Harper starts Preschool on Monday and I can’t EVEN. There will be 2 days a week that I’m home. Alone. Well apart from a sniffing around husband.

I know it’s cliched and all those things but my heart. It aches with pride, love and sadness today. The letting go, it never gets easier, I don’t think it ever will.

Comments

  1. I’m just back from the Y2 drop off for the first time and I feel sadder than last year. My baby is sitting in the same classroom my big boy sat in 10 years ago. The one going off to uni. It’s all too much. x

  2. Grover had his best start assessment this morning. To start school on Monday. He insisted on wearing his brand new hard uncomfortable orthotically appropriate school shoes and hand-me-down school socks with his normal clothes.

    My heart.

    There was the incident in which Felix went to school a day early which kinda lightened the mood/mindset though, so there is that.

  3. I still haven’t come to terms emotionally with the kindy drop off. Don’t get me started on SCHOOL.

  4. I dropped all mine off, after looking forward to it for WEEKS,.and I feel sad,..and lonely,..and the house is SO QUIET. . x

    • It’s our right, as Mothers, to change our minds often and quickly. I was DESPERATE for her to be gone yesterday, and now I’m all sad. Silly sausage. Me, that is.

  5. I got the SAME look from my first timer this morning. Right before the tears……mine, then hers.
    They’re dancing on air on the inside.

  6. Your girls are gorgeous…scowls and all.

    I am pretty sure I gave my mother that look more often than I care to admit.
    Sigh.
    I am making it up to her now though by being an exemplary grown up daughter.
    So there is hope.

    Enjoy the time home alone.
    I start off loving my days to myself…and then at just about two o’clock I find myself missing my little man!

  7. My son started year 1 today too. So different to last year.

  8. I’m just home from drop-off, Bell’s first day in junior college (year 5). I’m being quite brave….

  9. Daisy is growing up so fast. You have two beautiful girls. My heart just melts for that gorgeous Harper!

  10. I just did a post about my kids growing up, so I know how you feel.
    Please pop over and visit me.
    I’m now following you..xx

  11. My biggest starts high school next week & I can’t even put into words how I feel. The letting go does not get easier, for me it gets harder! He looks ready, tells me he is ready but I’m not!
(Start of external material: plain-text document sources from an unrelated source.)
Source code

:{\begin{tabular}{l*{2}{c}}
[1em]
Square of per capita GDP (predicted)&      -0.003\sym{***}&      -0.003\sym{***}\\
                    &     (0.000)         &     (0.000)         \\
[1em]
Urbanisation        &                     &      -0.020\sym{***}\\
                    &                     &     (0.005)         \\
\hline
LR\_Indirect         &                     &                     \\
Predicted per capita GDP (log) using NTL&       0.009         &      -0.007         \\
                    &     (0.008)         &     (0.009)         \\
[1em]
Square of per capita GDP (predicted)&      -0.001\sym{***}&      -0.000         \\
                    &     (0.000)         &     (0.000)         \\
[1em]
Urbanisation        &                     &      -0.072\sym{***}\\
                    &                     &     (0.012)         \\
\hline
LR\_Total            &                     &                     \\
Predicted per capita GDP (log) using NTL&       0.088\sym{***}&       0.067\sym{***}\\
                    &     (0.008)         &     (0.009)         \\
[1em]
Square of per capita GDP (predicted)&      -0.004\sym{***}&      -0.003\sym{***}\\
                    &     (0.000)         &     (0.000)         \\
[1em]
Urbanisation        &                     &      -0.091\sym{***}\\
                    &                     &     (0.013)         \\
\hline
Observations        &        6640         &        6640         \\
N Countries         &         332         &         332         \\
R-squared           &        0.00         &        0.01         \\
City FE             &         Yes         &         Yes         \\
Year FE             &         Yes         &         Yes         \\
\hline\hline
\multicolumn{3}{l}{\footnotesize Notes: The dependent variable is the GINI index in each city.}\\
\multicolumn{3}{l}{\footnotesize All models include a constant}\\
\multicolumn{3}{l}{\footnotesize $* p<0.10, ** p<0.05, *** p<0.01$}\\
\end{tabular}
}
Three months ago I thought I was but I’m not…

  12. Year One children have the world all sewn up…this is a fact. You know nothing! This is from a very, very experienced teacher, mum and grandmother…. XX

  13. I think I just peed my self laughing!!! You sure your child is not related to mine???

  14. Oh, I hear you Beth. About it all!
    My firstborn started Prep today. I’m all kinds of messed up about it. It’s such a mix of emotions isn’t it – so lovely to have the peace and the one-on-one time with the younger child, but also so heart-wrenching to see how fast they’re growing up.
    The letting go, is definitely the hardest part of parenthood.
    It sux!
    x

  15. Oh that look looks so familiar. My ten year old does one very similar. And we have a guaranteed 5 – 10 minute argument every single time I tell her to have a shower. Aaaaggghhhh – does my head in.

  16. Our D starts pre-school next week too. It’s only 2 afternoons a week but I have no idea how I’ll say goodbye… x

  17. I’m sorry, but that first photo is one of the most awesome back-to-school photos EVER.
    And yes. This letting go stuff is bullshit.